▶ **Task details**: Take each line in the entries below that holds "events" and show it.

▶ **Input**:
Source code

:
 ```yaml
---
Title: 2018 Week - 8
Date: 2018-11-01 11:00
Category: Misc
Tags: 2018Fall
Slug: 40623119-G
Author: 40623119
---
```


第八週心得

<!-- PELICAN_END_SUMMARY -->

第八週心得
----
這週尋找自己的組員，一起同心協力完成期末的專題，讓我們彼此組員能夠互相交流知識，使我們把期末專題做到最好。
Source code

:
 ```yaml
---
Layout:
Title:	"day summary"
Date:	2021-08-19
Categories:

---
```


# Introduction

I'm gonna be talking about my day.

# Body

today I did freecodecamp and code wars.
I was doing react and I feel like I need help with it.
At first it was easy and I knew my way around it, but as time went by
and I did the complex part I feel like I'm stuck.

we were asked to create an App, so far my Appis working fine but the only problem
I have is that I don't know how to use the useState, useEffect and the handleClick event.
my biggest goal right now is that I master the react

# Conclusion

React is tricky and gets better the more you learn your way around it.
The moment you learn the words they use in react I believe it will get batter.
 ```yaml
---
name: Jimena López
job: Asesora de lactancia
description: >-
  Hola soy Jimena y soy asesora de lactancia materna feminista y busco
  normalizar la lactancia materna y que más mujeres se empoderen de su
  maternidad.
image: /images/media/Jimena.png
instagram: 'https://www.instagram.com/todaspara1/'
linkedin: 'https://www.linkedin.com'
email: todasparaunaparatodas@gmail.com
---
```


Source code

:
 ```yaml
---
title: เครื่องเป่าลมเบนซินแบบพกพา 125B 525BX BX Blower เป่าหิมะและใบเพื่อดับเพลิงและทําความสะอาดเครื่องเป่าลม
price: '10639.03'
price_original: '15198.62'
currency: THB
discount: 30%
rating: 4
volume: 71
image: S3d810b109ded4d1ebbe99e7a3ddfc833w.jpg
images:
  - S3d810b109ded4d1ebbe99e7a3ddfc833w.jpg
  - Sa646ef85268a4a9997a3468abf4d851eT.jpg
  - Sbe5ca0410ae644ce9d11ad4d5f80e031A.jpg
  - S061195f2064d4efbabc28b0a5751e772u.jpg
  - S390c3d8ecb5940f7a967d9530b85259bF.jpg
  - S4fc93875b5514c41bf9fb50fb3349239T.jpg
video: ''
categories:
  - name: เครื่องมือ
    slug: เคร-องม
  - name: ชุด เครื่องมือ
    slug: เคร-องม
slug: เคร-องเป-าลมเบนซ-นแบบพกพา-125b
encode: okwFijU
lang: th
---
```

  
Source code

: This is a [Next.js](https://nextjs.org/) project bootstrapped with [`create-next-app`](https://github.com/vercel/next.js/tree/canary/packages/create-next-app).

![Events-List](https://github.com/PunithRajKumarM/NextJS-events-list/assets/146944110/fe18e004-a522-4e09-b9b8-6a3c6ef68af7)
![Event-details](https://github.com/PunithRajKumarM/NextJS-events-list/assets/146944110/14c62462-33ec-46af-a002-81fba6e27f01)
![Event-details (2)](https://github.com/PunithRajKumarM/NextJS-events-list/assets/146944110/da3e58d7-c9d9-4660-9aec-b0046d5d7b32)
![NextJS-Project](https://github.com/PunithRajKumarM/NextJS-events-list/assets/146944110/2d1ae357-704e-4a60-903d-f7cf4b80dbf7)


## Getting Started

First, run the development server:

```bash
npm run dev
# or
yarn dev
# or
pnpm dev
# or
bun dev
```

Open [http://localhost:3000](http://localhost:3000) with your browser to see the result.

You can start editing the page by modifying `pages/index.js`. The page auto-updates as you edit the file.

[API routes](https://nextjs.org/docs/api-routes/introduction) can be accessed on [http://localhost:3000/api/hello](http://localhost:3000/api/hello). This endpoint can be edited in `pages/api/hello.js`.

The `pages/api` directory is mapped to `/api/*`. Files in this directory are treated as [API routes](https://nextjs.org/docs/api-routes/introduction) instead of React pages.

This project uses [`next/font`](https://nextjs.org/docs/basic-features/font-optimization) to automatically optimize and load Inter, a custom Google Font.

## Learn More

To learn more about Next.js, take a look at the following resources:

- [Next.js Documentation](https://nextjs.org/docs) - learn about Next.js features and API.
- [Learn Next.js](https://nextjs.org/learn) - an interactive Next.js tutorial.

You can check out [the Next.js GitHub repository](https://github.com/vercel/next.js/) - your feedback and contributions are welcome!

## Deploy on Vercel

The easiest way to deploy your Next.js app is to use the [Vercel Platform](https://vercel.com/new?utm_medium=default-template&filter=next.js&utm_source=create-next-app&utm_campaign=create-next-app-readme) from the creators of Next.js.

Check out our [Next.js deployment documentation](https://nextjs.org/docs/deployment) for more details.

▶ **Answer for this exercise**:
![Events-List](https://github.com/PunithRajKumarM/NextJS-events-list/assets/146944110/fe18e004-a522-4e09-b9b8-6a3c6ef68af7)
![Event-details](https://github.com/PunithRajKumarM/NextJS-events-list/assets/146944110/14c62462-33ec-46af-a002-81fba6e27f01)
![Event-details (2)](https://github.com/PunithRajKumarM/NextJS-events-list/assets/146944110/da3e58d7-c9d9-4660-9aec-b0046d5d7b32)
![NextJS-Project](https://github.com/PunithRajKumarM/NextJS-events-list/assets/146944110/2d1ae357-704e-4a60-903d-f7cf4b80dbf7)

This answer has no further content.